[Task]
Transcribe exactly everything in the data below from the line containing "- Reduced manual" down to the line containing "- Device-wise and", both lines included and nothing further.

(Extracted entries begins)

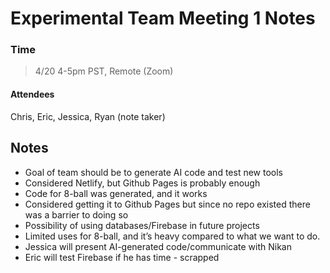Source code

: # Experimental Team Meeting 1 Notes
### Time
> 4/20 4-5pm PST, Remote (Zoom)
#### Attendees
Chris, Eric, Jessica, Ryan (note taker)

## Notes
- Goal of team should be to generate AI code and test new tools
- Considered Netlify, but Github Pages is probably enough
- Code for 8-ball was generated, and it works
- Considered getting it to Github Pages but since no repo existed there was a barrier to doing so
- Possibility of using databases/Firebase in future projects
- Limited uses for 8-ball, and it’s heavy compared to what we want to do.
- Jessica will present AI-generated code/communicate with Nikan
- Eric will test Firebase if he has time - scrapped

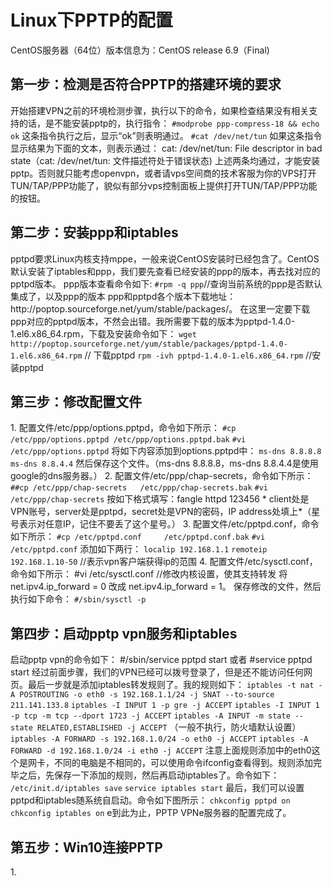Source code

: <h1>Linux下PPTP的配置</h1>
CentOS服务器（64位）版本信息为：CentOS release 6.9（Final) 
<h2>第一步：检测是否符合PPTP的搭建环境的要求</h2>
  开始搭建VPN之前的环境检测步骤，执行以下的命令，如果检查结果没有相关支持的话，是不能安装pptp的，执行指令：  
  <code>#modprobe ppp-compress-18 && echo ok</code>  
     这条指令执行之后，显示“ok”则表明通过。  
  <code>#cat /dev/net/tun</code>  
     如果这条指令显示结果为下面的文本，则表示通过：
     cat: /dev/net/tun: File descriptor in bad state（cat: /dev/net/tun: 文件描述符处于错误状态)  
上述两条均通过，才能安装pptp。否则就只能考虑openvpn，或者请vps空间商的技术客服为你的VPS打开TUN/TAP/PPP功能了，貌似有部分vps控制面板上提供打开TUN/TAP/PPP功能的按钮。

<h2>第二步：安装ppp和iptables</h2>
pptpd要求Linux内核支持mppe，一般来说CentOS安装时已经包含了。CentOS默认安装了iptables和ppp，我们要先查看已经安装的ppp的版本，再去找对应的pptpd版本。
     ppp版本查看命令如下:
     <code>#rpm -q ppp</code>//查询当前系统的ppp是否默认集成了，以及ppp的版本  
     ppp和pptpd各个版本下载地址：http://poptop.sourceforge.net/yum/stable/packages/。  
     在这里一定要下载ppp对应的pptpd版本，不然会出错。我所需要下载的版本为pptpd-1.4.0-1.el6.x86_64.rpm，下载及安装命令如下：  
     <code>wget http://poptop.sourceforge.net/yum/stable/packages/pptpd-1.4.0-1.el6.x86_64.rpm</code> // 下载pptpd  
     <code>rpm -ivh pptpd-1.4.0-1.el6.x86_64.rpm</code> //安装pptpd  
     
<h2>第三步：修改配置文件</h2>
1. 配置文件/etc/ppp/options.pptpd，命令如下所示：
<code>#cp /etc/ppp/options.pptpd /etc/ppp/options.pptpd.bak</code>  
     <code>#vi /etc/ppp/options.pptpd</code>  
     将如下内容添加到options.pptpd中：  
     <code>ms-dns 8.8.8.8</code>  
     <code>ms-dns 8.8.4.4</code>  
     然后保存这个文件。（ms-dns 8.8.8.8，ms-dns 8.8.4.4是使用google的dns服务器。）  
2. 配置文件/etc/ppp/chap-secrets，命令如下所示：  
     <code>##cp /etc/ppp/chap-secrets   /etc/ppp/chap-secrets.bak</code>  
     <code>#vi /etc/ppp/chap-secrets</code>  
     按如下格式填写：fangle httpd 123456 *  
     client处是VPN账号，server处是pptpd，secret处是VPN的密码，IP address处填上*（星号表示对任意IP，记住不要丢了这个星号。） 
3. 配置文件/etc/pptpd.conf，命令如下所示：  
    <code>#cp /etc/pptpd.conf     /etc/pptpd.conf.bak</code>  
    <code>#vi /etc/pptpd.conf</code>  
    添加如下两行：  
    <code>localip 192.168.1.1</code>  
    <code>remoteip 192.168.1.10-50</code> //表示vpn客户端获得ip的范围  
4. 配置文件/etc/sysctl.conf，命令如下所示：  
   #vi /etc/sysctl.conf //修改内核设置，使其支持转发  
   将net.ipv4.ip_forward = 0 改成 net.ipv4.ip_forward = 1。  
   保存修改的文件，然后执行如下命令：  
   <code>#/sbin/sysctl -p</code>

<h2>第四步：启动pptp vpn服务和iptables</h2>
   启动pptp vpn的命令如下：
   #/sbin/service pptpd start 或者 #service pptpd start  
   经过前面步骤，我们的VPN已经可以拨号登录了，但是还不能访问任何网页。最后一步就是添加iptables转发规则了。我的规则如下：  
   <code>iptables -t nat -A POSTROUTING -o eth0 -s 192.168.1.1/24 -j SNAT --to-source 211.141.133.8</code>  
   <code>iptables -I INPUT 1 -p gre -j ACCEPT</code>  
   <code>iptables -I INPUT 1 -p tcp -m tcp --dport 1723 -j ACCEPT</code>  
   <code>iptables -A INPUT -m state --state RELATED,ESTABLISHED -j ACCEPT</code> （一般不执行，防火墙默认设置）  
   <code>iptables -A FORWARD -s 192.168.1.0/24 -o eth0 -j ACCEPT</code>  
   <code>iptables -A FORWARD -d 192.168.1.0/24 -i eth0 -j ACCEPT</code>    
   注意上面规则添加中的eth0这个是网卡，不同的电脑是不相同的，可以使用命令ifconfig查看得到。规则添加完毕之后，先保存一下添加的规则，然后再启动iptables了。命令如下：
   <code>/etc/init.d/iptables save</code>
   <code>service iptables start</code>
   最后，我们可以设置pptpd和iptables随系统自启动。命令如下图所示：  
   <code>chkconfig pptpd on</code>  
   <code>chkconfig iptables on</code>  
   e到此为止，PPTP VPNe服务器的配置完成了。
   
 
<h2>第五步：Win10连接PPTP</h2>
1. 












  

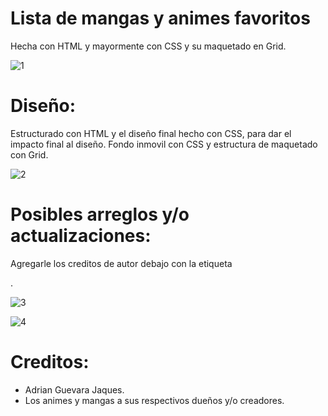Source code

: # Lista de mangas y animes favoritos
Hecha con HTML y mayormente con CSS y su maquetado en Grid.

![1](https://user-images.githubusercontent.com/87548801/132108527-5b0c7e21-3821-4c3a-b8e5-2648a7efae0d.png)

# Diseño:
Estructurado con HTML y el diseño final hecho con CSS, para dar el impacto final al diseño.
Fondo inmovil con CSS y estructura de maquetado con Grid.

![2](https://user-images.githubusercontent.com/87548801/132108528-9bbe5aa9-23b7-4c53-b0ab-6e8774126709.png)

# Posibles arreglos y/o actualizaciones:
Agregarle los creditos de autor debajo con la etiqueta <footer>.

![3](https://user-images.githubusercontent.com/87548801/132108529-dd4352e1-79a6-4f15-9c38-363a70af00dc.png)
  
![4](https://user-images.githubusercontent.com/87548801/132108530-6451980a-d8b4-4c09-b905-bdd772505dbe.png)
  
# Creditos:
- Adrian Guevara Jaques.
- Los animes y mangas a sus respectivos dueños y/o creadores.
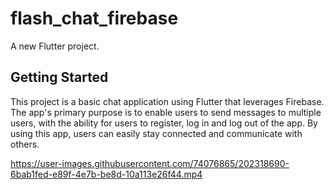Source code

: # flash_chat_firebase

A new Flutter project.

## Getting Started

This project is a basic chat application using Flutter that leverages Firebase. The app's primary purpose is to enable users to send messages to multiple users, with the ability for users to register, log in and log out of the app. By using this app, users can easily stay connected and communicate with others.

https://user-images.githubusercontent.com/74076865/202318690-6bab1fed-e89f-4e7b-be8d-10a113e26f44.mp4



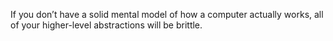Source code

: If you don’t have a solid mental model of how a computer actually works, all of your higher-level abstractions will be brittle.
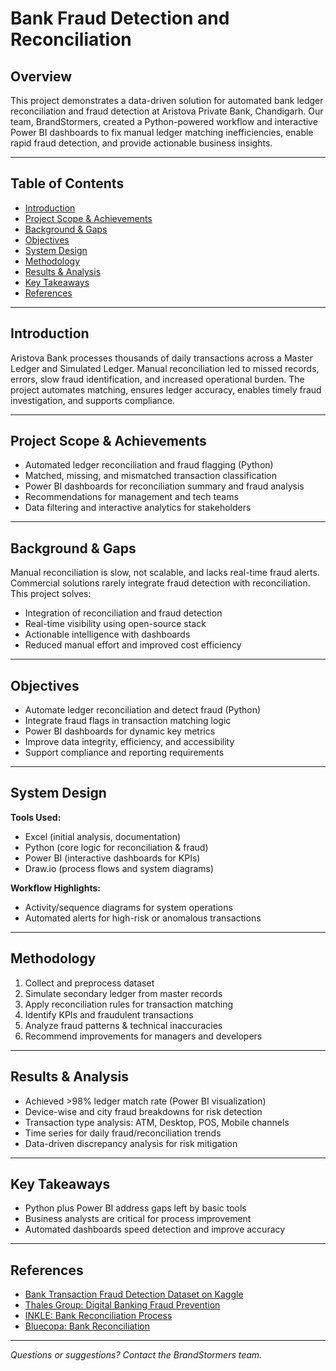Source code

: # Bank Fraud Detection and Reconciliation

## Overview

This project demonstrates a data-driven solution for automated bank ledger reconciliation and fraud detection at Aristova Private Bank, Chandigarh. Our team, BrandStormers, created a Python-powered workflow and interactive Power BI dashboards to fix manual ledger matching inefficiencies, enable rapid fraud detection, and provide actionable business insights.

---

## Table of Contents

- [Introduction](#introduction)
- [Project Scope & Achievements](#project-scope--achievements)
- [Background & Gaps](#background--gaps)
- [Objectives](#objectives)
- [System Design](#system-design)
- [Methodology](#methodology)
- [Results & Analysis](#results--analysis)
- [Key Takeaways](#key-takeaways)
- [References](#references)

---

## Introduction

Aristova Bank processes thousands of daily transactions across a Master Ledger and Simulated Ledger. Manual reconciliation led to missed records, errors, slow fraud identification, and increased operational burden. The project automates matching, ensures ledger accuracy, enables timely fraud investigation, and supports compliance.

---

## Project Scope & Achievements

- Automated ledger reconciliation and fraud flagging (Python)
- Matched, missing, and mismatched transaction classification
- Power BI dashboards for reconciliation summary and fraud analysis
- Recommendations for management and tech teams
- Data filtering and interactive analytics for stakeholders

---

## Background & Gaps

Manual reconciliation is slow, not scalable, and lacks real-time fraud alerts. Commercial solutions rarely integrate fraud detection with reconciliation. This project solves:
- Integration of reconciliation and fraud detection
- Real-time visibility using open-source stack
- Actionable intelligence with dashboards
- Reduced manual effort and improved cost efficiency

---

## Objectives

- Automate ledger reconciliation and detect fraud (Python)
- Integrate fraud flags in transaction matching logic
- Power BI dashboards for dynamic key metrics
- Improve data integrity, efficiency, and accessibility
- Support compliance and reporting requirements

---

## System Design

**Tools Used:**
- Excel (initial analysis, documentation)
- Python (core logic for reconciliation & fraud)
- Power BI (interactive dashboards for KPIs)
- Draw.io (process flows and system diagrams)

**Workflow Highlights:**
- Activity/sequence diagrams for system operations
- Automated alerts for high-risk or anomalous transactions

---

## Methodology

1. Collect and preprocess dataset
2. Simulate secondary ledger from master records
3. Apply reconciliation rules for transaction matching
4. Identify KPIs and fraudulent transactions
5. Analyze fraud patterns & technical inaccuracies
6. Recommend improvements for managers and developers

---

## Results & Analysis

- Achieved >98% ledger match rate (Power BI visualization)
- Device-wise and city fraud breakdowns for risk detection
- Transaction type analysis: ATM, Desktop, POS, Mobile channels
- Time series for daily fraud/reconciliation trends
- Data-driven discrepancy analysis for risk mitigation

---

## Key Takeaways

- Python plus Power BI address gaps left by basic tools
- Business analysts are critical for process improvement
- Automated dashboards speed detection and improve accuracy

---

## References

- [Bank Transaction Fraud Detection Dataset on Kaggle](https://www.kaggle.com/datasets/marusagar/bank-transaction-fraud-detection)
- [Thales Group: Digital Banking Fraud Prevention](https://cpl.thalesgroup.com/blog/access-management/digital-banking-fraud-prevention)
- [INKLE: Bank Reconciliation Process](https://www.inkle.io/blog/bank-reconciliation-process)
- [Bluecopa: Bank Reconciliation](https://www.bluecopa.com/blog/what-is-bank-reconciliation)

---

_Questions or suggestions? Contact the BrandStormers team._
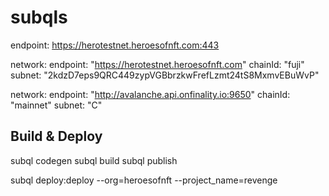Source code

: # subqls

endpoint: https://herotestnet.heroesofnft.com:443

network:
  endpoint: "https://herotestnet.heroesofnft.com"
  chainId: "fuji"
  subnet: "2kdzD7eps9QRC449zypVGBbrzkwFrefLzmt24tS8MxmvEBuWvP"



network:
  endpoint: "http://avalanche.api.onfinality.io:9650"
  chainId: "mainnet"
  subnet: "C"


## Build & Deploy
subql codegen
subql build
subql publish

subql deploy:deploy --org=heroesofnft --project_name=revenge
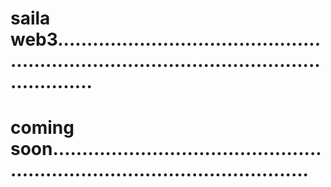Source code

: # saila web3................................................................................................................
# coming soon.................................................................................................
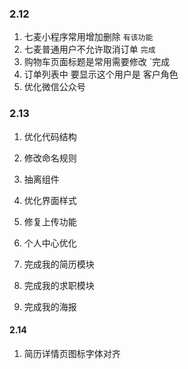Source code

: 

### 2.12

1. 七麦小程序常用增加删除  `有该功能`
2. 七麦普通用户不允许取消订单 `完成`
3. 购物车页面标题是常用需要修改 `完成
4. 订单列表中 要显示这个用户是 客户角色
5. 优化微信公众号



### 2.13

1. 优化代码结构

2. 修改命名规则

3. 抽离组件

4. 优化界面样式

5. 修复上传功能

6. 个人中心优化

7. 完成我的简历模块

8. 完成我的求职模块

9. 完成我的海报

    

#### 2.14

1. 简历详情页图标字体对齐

(Extracted entries ends)

[Result]
- Reduced manual effort and improved cost efficiency

---

## Objectives

- Automate ledger reconciliation and detect fraud (Python)
- Integrate fraud flags in transaction matching logic
- Power BI dashboards for dynamic key metrics
- Improve data integrity, efficiency, and accessibility
- Support compliance and reporting requirements

---

## System Design

**Tools Used:**
- Excel (initial analysis, documentation)
- Python (core logic for reconciliation & fraud)
- Power BI (interactive dashboards for KPIs)
- Draw.io (process flows and system diagrams)

**Workflow Highlights:**
- Activity/sequence diagrams for system operations
- Automated alerts for high-risk or anomalous transactions

---

## Methodology

1. Collect and preprocess dataset
2. Simulate secondary ledger from master records
3. Apply reconciliation rules for transaction matching
4. Identify KPIs and fraudulent transactions
5. Analyze fraud patterns & technical inaccuracies
6. Recommend improvements for managers and developers

---

## Results & Analysis

- Achieved >98% ledger match rate (Power BI visualization)
- Device-wise and city fraud breakdowns for risk detection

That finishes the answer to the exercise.